On a encore le mandat de faire découvrir des artistes
La génération actuelle, elle l’a découverte, portée et défendue. « J’ai créé un métier qui n’existait pas : trouver, proposer, défendre des artistes », argumente celle dont on ne sait plus si elle observe la scène musicale francophone ou si elle en fait partie. « À Radio-Canada, on a encore le mandat de faire découvrir des artistes », admet-elle.
Ses yeux bleus pétillent derrière la monture noire de ces lunettes quand elle parle de Navii (J’écoute du Miles Davis) ou Feu! Chatterton (Boeing) qu’elle a fait découvrir il y a peu à ses collègues de Radio-Canada, société d’État dont elle est employée depuis 30 ans. C’est aussi elle qui propulse Lisa Leblanc aux Francofolies de La Rochelle, en la recommandant à Valérie Lehoux, journaliste à France-Inter. D’ailleurs, en France, on la compare au regretté Jean-Louis Foulquier1. Les émissions comme La Voix ou Star Académie ? Elle affiche une moue dubitative. « J’ai quand même noté un effort dans le répertoire, et puis c’est le dernier show de variété à la télévision dans lequel il y a de la musique. »
La passion qui est née, quand elle avait 10 ans, alors qu’elle entend La complainte du phoque en Alaska (Beau Dommage), ne l’a jamais quittée. « Ma vie a changé en trois minutes! », affirme l’animatrice radio-canadienne. Depuis, elle n’écoute que des chansons « qui ont quelque chose à dire » .
Elle concède faire ses deux émissions de fin de semaine sur Ici Musique2, comme dans son salon, quand elle fait écouter les disques qu’elle aime à ses amis. Pourtant, elle n’a jamais voulu franchir le pas vers « le métier », même si elle a écrit une chanson avec Pierre Calvé, qui lui a rapporté 7,22$. « Je connais trop de bonnes chansons pour me permettre d’en écrire », argumente Monique.
Les médias français nous regardent de moins haut
Les bonnes chansons, on les trouve des deux côtés de l’Atlantique, selon l’animatrice. Elle concède que, si la chanson française a longtemps influencé le Québec, ce n’est plus le cas aujourd’hui. Elle souligne les collaborations entre Daniel Bélanger et Christophe, Pierre Lapointe et Calogéro, Ariane Moffatt et Amandine Bourgeois. « La collaboration Plamandon-Berger a été déterminante », explique Monique. Elle ajoute que le regard des médias français sur la chanson québécoise a changé. « On nous regarde de moins haut », avance l’animatrice. Elle en veut pour preuve le passage des Lisa Leblanc, Pierre Lapointe ou Fred Pellerin à l’émission de Laurent Ruquier On n’est pas couché. « C’était inimaginable il y a encore cinq ans », estime-t-elle.

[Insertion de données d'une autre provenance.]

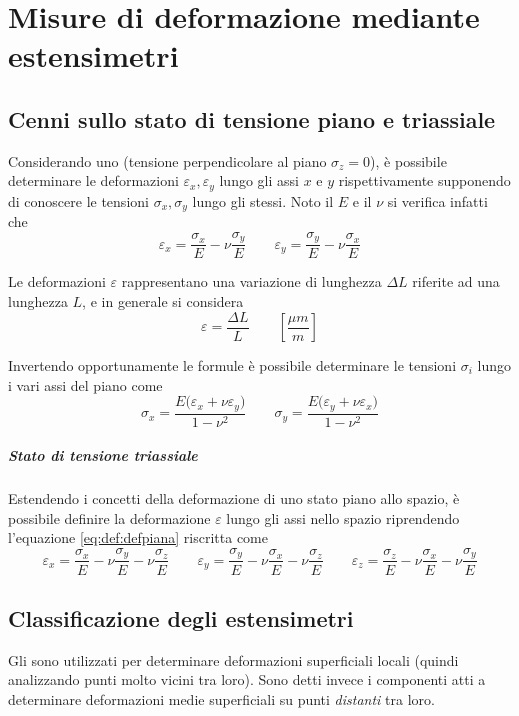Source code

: \chapter{Misure di deformazione mediante estensimetri}

\section{Cenni sullo stato di tensione piano e triassiale}
	Considerando uno  (tensione perpendicolare al piano $\sigma_z=0$), è possibile determinare le deformazioni $\varepsilon_x, \varepsilon_y$ lungo gli assi $x$ e $y$ rispettivamente supponendo di conoscere le tensioni $\sigma_x,\sigma_y$ lungo gli stessi. Noto il  $E$ e il  $\nu$ si verifica infatti che
	\begin{equation} \label{eq:def:defpiana}
		\varepsilon_x = \frac{\sigma_x}{E} - \nu \frac{\sigma_y}{E} \qquad \varepsilon_y = \frac{\sigma_y}{E} - \nu \frac{\sigma_x}{E}
	\end{equation}
	
	Le deformazioni $\varepsilon$ rappresentano una variazione di lunghezza $\Delta L$ riferite ad una lunghezza $L$, e in generale si considera
	\[ \varepsilon = \frac{\Delta L}{L} \qquad \left[\frac {\mu m} m \right]\]
	
	Invertendo opportunamente le formule è possibile determinare le tensioni $\sigma_i$ lungo i vari assi del piano come
	\[ \sigma_x = \frac{E \big(\varepsilon_x + \nu \varepsilon_y \big)}{1-\nu^2} \qquad \sigma_y = \frac{E \big(\varepsilon_y + \nu \varepsilon_x \big)}{1-\nu^2} \]
	
	\paragraph{Stato di tensione triassiale} Estendendo i concetti della deformazione di uno stato piano allo spazio, è possibile definire la deformazione $\varepsilon$ lungo gli assi nello spazio riprendendo l'equazione \ref{eq:def:defpiana} riscritta come
	\begin{equation}
		\varepsilon_x = \frac{\sigma_x}{E} - \nu \frac{\sigma_y}{E} - \nu \frac{\sigma_z}{E} \qquad \varepsilon_y = \frac{\sigma_y}{E} - \nu \frac{\sigma_x}{E} - \nu \frac{\sigma_z}{E} \qquad \varepsilon_z = \frac{\sigma_z}{E} - \nu \frac{\sigma_x}{E} - \nu \frac{\sigma_y}{E}
	\end{equation}

\section{Classificazione degli estensimetri}
	Gli  sono utilizzati per determinare deformazioni superficiali locali (quindi analizzando punti molto vicini tra loro). Sono detti invece  i componenti atti a determinare deformazioni medie superficiali su punti \textit{distanti} tra loro.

Au lendemain des attentats de Paris, je me sentais … française
Décorée par le Canada, le Québec et la France3, Monique Giroux est également sociétaire de l’Académie Charles-Cros depuis 2001. Amoureuse de la France et de Paris, « un musée à ciel ouvert », elle aime s’y retrouver, s’asseoir sur un banc et ne rien faire pendant 20 minutes. « Au Québec, je ne fais pas ça, je me sens encore une responsabilité de bâtir », considère Monique.
Elle raconte avoir failli acheter, au printemps dernier, une maison à Réveillon en Basse-Normandie, celle de son ancêtre Toussaint Giroux, parti en Nouvelle-France en 1653. Après les attentats du 13 novembre, elle a voulu prendre l’avion pour Paris dès le lendemain. « Je me sentais démunie, inutile, …française », lâche l’animatrice, avant d’avaler une gorgée de sa tisane, pour cacher son émotion.

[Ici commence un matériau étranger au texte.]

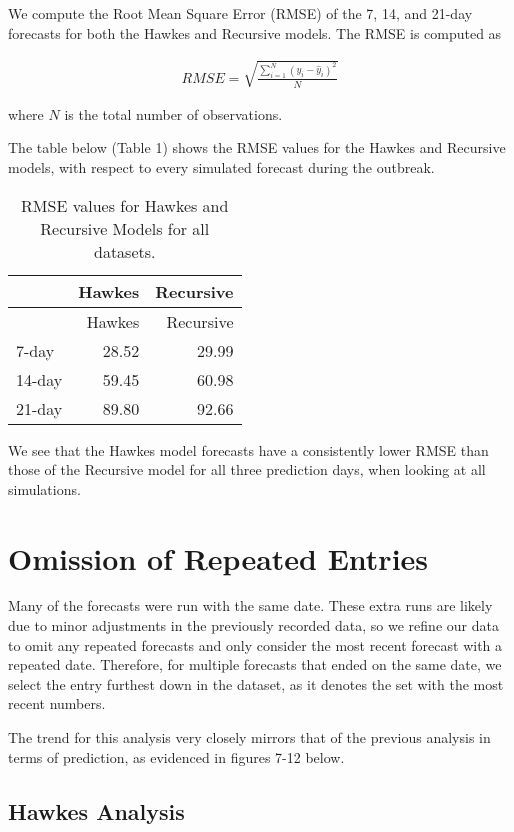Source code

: \documentclass[
]{article}
\begin{document}
We compute the Root Mean Square Error (RMSE) of the 7, 14, and 21-day
forecasts for both the Hawkes and Recursive models. The RMSE is computed
as

\[
\begin{aligned}
RMSE = \sqrt{\frac{\sum_{i=1}^{N}(y_i - \hat{y}_i)^2}{N}}
\end{aligned}
\]

where \(N\) is the total number of observations.

The table below (Table 1) shows the RMSE values for the Hawkes and
Recursive models, with respect to every simulated forecast during the
outbreak.

\begin{longtable}[]{@{}lrr@{}}
\caption{RMSE values for Hawkes and Recursive Models for all
datasets.}\tabularnewline
\toprule
& Hawkes & Recursive\tabularnewline
\midrule
\endfirsthead
\toprule
& Hawkes & Recursive\tabularnewline
\midrule
\endhead
7-day & 28.52 & 29.99\tabularnewline
14-day & 59.45 & 60.98\tabularnewline
21-day & 89.80 & 92.66\tabularnewline
\bottomrule
\end{longtable}

We see that the Hawkes model forecasts have a consistently lower RMSE
than those of the Recursive model for all three prediction days, when
looking at all simulations.

\pagebreak

\hypertarget{omission-of-repeated-entries}{%
\section{Omission of Repeated
Entries}\label{omission-of-repeated-entries}}

Many of the forecasts were run with the same date. These extra runs are
likely due to minor adjustments in the previously recorded data, so we
refine our data to omit any repeated forecasts and only consider the
most recent forecast with a repeated date. Therefore, for multiple
forecasts that ended on the same date, we select the entry furthest down
in the dataset, as it denotes the set with the most recent numbers.

The trend for this analysis very closely mirrors that of the previous
analysis in terms of prediction, as evidenced in figures 7-12 below.

\hypertarget{hawkes-analysis}{%
\subsection{Hawkes Analysis}\label{hawkes-analysis}}
\end{document}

Elle reconnaît aimer le caractère des Français qui argumentent, s’engueulent et boivent un « pot » ensemble après. Pour le plaisir de l’échange, elle peut passer cinq heures à table. « Je jouais à ça avec mon père, se souvient-elle, avoir le dernier mot », ajoute-t-elle. « J’aime les gens vivants, colorés, qui gueulent et tapent sur la table, pour finir avec un grand rire », plaide l’animatrice. Avec un large sourire, joignant le geste à la parole, elle invite les Français à traverser l’Atlantique : « Venez! Venez nous aider à survivre! »
- Jean-Louis Foulquier, animateur sur France-Inter, est le créateur des Francofolies de La Rochelle. Il est décédé en 2013
- Chants libres à Monique le dimanche à 14h, et De l’autre côté de chez Monique le samedi à 22h, sur Ici Musique
- Membre de l’Ordre du Canada en 2010 (Canada), Officier des Arts et Lettres en 2014 (France), Ordre National du Québec en 2014 (Québec)
(crédit photo Une : Nathalie Simon-Clerc)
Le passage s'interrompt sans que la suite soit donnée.